▶ [Work order]: Exact copies of the records below are required.

┌─ Data to process

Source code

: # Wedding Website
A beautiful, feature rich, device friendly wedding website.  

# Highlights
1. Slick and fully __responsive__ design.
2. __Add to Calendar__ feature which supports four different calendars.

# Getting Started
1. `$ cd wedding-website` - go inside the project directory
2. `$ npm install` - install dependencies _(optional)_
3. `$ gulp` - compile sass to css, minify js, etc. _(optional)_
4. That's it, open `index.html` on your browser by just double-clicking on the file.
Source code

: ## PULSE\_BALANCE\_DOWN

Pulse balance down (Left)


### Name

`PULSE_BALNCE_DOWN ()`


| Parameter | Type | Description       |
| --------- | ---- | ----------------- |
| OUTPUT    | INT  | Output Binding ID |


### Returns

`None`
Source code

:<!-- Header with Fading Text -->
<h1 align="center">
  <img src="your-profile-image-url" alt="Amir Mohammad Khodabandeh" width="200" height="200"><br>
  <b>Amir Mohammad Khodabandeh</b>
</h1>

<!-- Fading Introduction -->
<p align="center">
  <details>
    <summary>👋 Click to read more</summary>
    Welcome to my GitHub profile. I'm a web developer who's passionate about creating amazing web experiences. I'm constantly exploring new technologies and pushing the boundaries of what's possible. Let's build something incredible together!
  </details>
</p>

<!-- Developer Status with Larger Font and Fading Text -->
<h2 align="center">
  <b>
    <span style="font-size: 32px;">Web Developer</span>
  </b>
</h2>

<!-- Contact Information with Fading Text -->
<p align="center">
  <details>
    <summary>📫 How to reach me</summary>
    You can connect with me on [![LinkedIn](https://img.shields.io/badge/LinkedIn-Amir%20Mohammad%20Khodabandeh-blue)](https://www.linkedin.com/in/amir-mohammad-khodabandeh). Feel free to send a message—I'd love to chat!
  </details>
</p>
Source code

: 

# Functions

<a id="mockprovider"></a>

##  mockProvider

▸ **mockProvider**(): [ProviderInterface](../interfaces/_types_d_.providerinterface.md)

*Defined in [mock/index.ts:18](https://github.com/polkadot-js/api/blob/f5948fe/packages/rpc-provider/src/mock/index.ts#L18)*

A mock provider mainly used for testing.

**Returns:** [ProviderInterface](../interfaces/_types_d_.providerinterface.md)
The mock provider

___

└─

▶ [Reply to the task]:
Source code

: # Wedding Website
A beautiful, feature rich, device friendly wedding website.  

# Highlights
1. Slick and fully __responsive__ design.
2. __Add to Calendar__ feature which supports four different calendars.

# Getting Started
1. `$ cd wedding-website` - go inside the project directory
2. `$ npm install` - install dependencies _(optional)_
3. `$ gulp` - compile sass to css, minify js, etc. _(optional)_
4. That's it, open `index.html` on your browser by just double-clicking on the file.
Source code

: ## PULSE\_BALANCE\_DOWN

Pulse balance down (Left)


### Name

`PULSE_BALNCE_DOWN ()`


| Parameter | Type | Description       |
| --------- | ---- | ----------------- |
| OUTPUT    | INT  | Output Binding ID |


### Returns

`None`
Source code

:<!-- Header with Fading Text -->
<h1 align="center">
  <img src="your-profile-image-url" alt="Amir Mohammad Khodabandeh" width="200" height="200"><br>
  <b>Amir Mohammad Khodabandeh</b>
</h1>

<!-- Fading Introduction -->
<p align="center">
  <details>
    <summary>👋 Click to read more</summary>
    Welcome to my GitHub profile. I'm a web developer who's passionate about creating amazing web experiences. I'm constantly exploring new technologies and pushing the boundaries of what's possible. Let's build something incredible together!
  </details>
</p>

<!-- Developer Status with Larger Font and Fading Text -->
<h2 align="center">
  <b>
    <span style="font-size: 32px;">Web Developer</span>
  </b>
</h2>

<!-- Contact Information with Fading Text -->
<p align="center">
  <details>
    <summary>📫 How to reach me</summary>
    You can connect with me on [![LinkedIn](https://img.shields.io/badge/LinkedIn-Amir%20Mohammad%20Khodabandeh-blue)](https://www.linkedin.com/in/amir-mohammad-khodabandeh). Feel free to send a message—I'd love to chat!
  </details>
</p>
Source code

: 

# Functions

<a id="mockprovider"></a>

##  mockProvider

▸ **mockProvider**(): [ProviderInterface](../interfaces/_types_d_.providerinterface.md)

*Defined in [mock/index.ts:18](https://github.com/polkadot-js/api/blob/f5948fe/packages/rpc-provider/src/mock/index.ts#L18)*

A mock provider mainly used for testing.

**Returns:** [ProviderInterface](../interfaces/_types_d_.providerinterface.md)
The mock provider

___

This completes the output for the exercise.